I am all for removing obstacles where there is unnecessary cost. Sadly, most
projects I work on over-spend on many areas for which there is PR gain but
underspend on the really important landscape protection stuff.
Unfortunately, public opponents like to see project approvals stretch out. By
using bureaucracy for their benefit, they can win a war of attrition against
developers. However, I don't blame public opponents for this as they have no
money, very limited appeal rights and no human rights legislation, so there is
little more that can be done. If developers accepted this, then they would (and
many do) begin their consultation early and look for the line of least
resistance. But more importantly than that, they also need to deliver - it's no
good saying one thing and then failing dismally.
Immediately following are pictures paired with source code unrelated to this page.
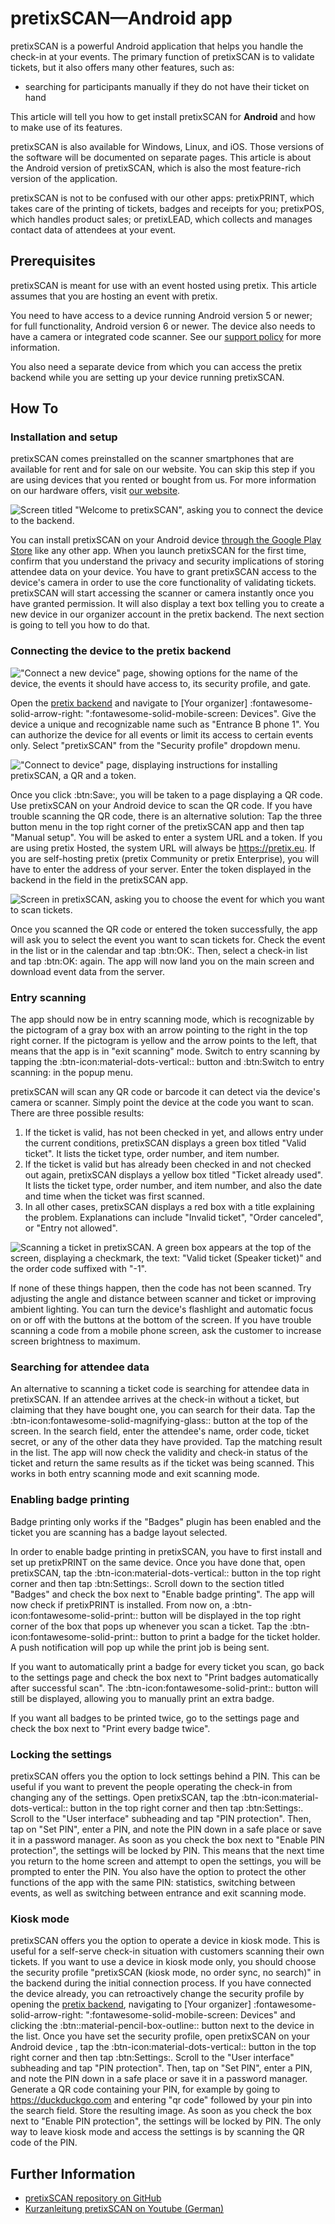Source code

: # pretixSCAN—Android app 

pretixSCAN is a powerful Android application that helps you handle the check-in at your events. 
The primary function of pretixSCAN is to validate tickets, but it also offers many other features, such as: 

 - searching for participants manually if they do not have their ticket on hand 

This article will tell you how to get install pretixSCAN for **Android** and how to make use of its features. 

pretixSCAN is also available for Windows, Linux, and iOS. 
Those versions of the software will be documented on separate pages. 
This article is about the Android version of pretixSCAN, which is also the most feature-rich version of the application. 

pretixSCAN is not to be confused with our other apps: pretixPRINT, which takes care of the printing of tickets, badges and receipts for you; pretixPOS, which handles product sales; or pretixLEAD, which collects and manages contact data of attendees at your event. 

## Prerequisites

pretixSCAN is meant for use with an event hosted using pretix. 
This article assumes that you are hosting an event with pretix. 

You need to have access to a device running Android version 5 or newer; for full functionality, Android version 6 or newer. 
The device also needs to have a camera or integrated code scanner. 
See our [support policy](https://docs.pretix.eu/en/latest/user/android-version-support.html#pretixscan) for more information. 

You also need a separate device from which you can access the pretix backend while you are setting up your device running pretixSCAN. 

## How To

### Installation and setup 

pretixSCAN comes preinstalled on the scanner smartphones that are available for rent and for sale on our website. 
You can skip this step if you are using devices that you rented or bought from us. 
For more information on our hardware offers, visit [our website](https://pretix.eu/about/en/hardware/scan). 

![Screen titled "Welcome to pretixSCAN", asking you to connect the device to the backend.](../assets/screens/scan/welcome.png "Welcome to pretixSCAN screenshot") 

You can install pretixSCAN on your Android device [through the Google Play Store](https://play.google.com/store/apps/details?id=eu.pretix.pretixscan.droid) like any other app. 
When you launch pretixSCAN for the first time, confirm that you understand the privacy and security implications of storing attendee data on your device. 
You have to grant pretixSCAN access to the device's camera in order to use the core functionality of validating tickets. 
pretixSCAN will start accessing the scanner or camera instantly once you have granted permission. 
It will also display a text box telling you to create a new device in our organizer account in the pretix backend. 
The next section is going to tell you how to do that. 

### Connecting the device to the pretix backend 

!["Connect a new device" page, showing options for the name of the device, the events it should have access to, its security profile, and gate.](../assets/screens/scan/connect-new-device.png "Connect new device screenshot") 

Open the [pretix backend](https://pretix.eu/control/) and navigate to [Your organizer] :fontawesome-solid-arrow-right: ":fontawesome-solid-mobile-screen: Devices". 
Give the device a unique and recognizable name such as "Entrance B phone 1". 
You can authorize the device for all events or limit its access to certain events only. 
Select "pretixSCAN" from the "Security profile" dropdown menu. 

!["Connect to device" page, displaying instructions for installing pretixSCAN, a QR and a token.](../assets/screens/scan/connect-device.png "Connect to device screenshot") 

Once you click :btn:Save:, you will be taken to a page displaying a QR code. 
Use pretixSCAN on your Android device to scan the QR code. 
If you have trouble scanning the QR code, there is an alternative solution: 
Tap the three button menu in the top right corner of the pretixSCAN app and then tap "Manual setup". 
You will be asked to enter a system URL and a token. 
If you are using pretix Hosted, the system URL will always be https://pretix.eu. 
If you are self-hosting pretix (pretix Community or pretix Enterprise), you will have to enter the address of your server. 
Enter the token displayed in the backend in the field in the pretixSCAN app. 

![Screen in pretixSCAN, asking you to choose the event for which you want to scan tickets.](../assets/screens/scan/select-event.png "Select event screenshot") 

Once you scanned the QR code or entered the token successfully, the app will ask you to select the event you want to scan tickets for. 
Check the event in the list or in the calendar and tap :btn:OK:. 
Then, select a check-in list and tap :btn:OK: again. 
The app will now land you on the main screen and download event data from the server. 

### Entry scanning

The app should now be in entry scanning mode, which is recognizable by the pictogram of a gray box with an arrow pointing to the right in the top right corner. 
If the pictogram is yellow and the arrow points to the left, that means that the app is in "exit scanning" mode. 
Switch to entry scanning by tapping the :btn-icon:material-dots-vertical:: button and :btn:Switch to entry scanning: in the popup menu. 

pretixSCAN will scan any QR code or barcode it can detect via the device's camera or scanner. 
Simply point the device at the code you want to scan. 
There are three possible results: 

 1. If the ticket is valid, has not been checked in yet, and allows entry under the current conditions, pretixSCAN displays a green box titled "Valid ticket". 
 It lists the ticket type, order number, and item number. 
 2. If the ticket is valid but has already been checked in and not checked out again, pretixSCAN displays a yellow box titled "Ticket already used". 
 It lists the ticket type, order number, and item number, and also the date and time when the ticket was first scanned. 
 3. In all other cases, pretixSCAN displays a red box with a title explaining the problem. 
 Explanations can include  "Invalid ticket", "Order canceled", or "Entry not allowed". 

![Scanning a ticket in pretixSCAN. A green box appears at the top of the screen, displaying a checkmark, the text: "Valid ticket (Speaker ticket)" and the order code suffixed with "-1".](../assets/screens/scan/valid.png "Valid ticket screenshot") 

If none of these things happen, then the code has not been scanned. 
Try adjusting the angle and distance between scanner and ticket or improving ambient lighting. 
You can turn the device's flashlight and automatic focus on or off with the buttons at the bottom of the screen. 
If you have trouble scanning a code from a mobile phone screen, ask the customer to increase screen brightness to maximum. 

### Searching for attendee data 

An alternative to scanning a ticket code is searching for attendee data in pretixSCAN. 
If an attendee arrives at the check-in without a ticket, but claiming that they have bought one, you can search for their data. 
Tap the :btn-icon:fontawesome-solid-magnifying-glass:: button at the top of the screen. 
In the search field, enter the attendee's name, order code, ticket secret, or any of the other data they have provided. 
Tap the matching result in the list. 
The app will now check the validity and check-in status of the ticket and return the same results as if the ticket was being scanned. 
This works in both entry scanning mode and exit scanning mode. 

### Enabling badge printing 

Badge printing only works if the "Badges" plugin has been enabled and the ticket you are scanning has a badge layout selected. 

In order to enable badge printing in pretixSCAN, you have to first install and set up pretixPRINT on the same device. 
Once you have done that, open pretixSCAN, tap the :btn-icon:material-dots-vertical:: button in the top right corner and then tap :btn:Settings:. 
Scroll down to the section titled "Badges" and check the box next to "Enable badge printing". 
The app will now check if pretixPRINT is installed. 
From now on, a :btn-icon:fontawesome-solid-print:: button will be displayed in the top right corner of the box that pops up whenever you scan a ticket. 
Tap the :btn-icon:fontawesome-solid-print:: button to print a badge for the ticket holder. 
A push notification will pop up while the print job is being sent. 

If you want to automatically print a badge for every ticket you scan, go back to the settings page and check the box next to "Print badges automatically after successful scan". 
The :btn-icon:fontawesome-solid-print:: button will still be displayed, allowing you to manually print an extra badge. 

If you want all badges to be printed twice, go to the settings page and check the box next to "Print every badge twice". 

### Locking the settings 

pretixSCAN offers you the option to lock settings behind a PIN. 
This can be useful if you want to prevent the people operating the check-in from changing any of the settings. 
Open pretixSCAN, tap the :btn-icon:material-dots-vertical:: button in the top right corner and then tap :btn:Settings:. 
Scroll to the "User interface" subheading and tap "PIN protection". 
Then, tap on "Set PIN", enter a PIN, and note the PIN down in a safe place or save it in a password manager. 
As soon as you check the box next to "Enable PIN protection", the settings will be locked by PIN. 
This means that the next time you return to the home screen and attempt to open the settings, you will be prompted to enter the PIN. 
You also have the option to protect the other functions of the app with the same PIN: statistics, switching between events, as well as switching between entrance and exit scanning mode. 

### Kiosk mode 

pretixSCAN offers you the option to operate a device in kiosk mode. 
This is useful for a self-serve check-in situation with customers scanning their own tickets. 
If you want to use a device in kiosk mode only, you should choose the security profile "pretixSCAN (kiosk mode, no order sync, no search)" in the backend during the initial connection process. 
If you have connected the device already, you can retroactively change the security profile by opening the [pretix backend](https://pretix.eu/control/), navigating to [Your organizer] :fontawesome-solid-arrow-right: ":fontawesome-solid-mobile-screen: Devices" and clicking the :btn::material-pencil-box-outline:: button next to the device in the list. 
Once you have set the security profile, open pretixSCAN on your Android device , tap the :btn-icon:material-dots-vertical:: button in the top right corner and then tap :btn:Settings:. 
Scroll to the "User interface" subheading and tap "PIN protection". 
Then, tap on "Set PIN", enter a PIN, and note the PIN down in a safe place or save it in a password manager. 
Generate a QR code containing your PIN, for example by going to https://duckduckgo.com and entering "qr code" followed by your pin into the search field. 
Store the resulting image. 
As soon as you check the box next to "Enable PIN protection", the settings will be locked by PIN. 
The only way to leave kiosk mode and access the settings is by scanning the QR code of the PIN. 

## Further Information

 - [pretixSCAN repository on GitHub](https://github.com/pretix/pretixscan-android)
 - [Kurzanleitung pretixSCAN on Youtube (German)](https://www.youtube.com/watch?v=csy017Dm6vA)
The public have been burnt too
many times and the Australian economy now suffers the effect of extreme
scepticism caused by its own failures in the past.
Whatever happens, there will be an increase in expectation for more rigorous
assessment in the coming years. So even if efforts to shortcut processes
succeed in policy, it will just result in greater and greater levels of
friction with the public, and more time wasted. If we begin to do assessments
thoroughly and accord with all the natural principles of assessment we might
find that approvals would come faster and there would be much less financial
risk. Anyone interested - see International Association for Impact Assessment
(1999) Principles of Environmental Impact Assessment Best Practice.
I think governments and particularly larger companies are beginning to
realise this. Bird groups are particularly important and it amazes me
how little they are engaged in planning...since most bird groups have
links to all the amateur naturalist groups in an area, it makes sense
to consult with them early and first. Perhaps BA should put together a
> Subject: Re: [Birding-Aus] Re: EPBC Act, species habitat and controlled
> Date: Sun, 21 Jun 2009 13:03:41 +1000
> The review of the EPBC Act is entering its final stages but it is not too
> late to register interest. There may be opportunities to show concerns
> about this and other cases, and reinforce what Simon Mustoe said about the
> lack of powers relating to landscapes/communities.
> The rumours however are that "development" interests are getting their way
> about speeding decisions (i.e. removing obstacles).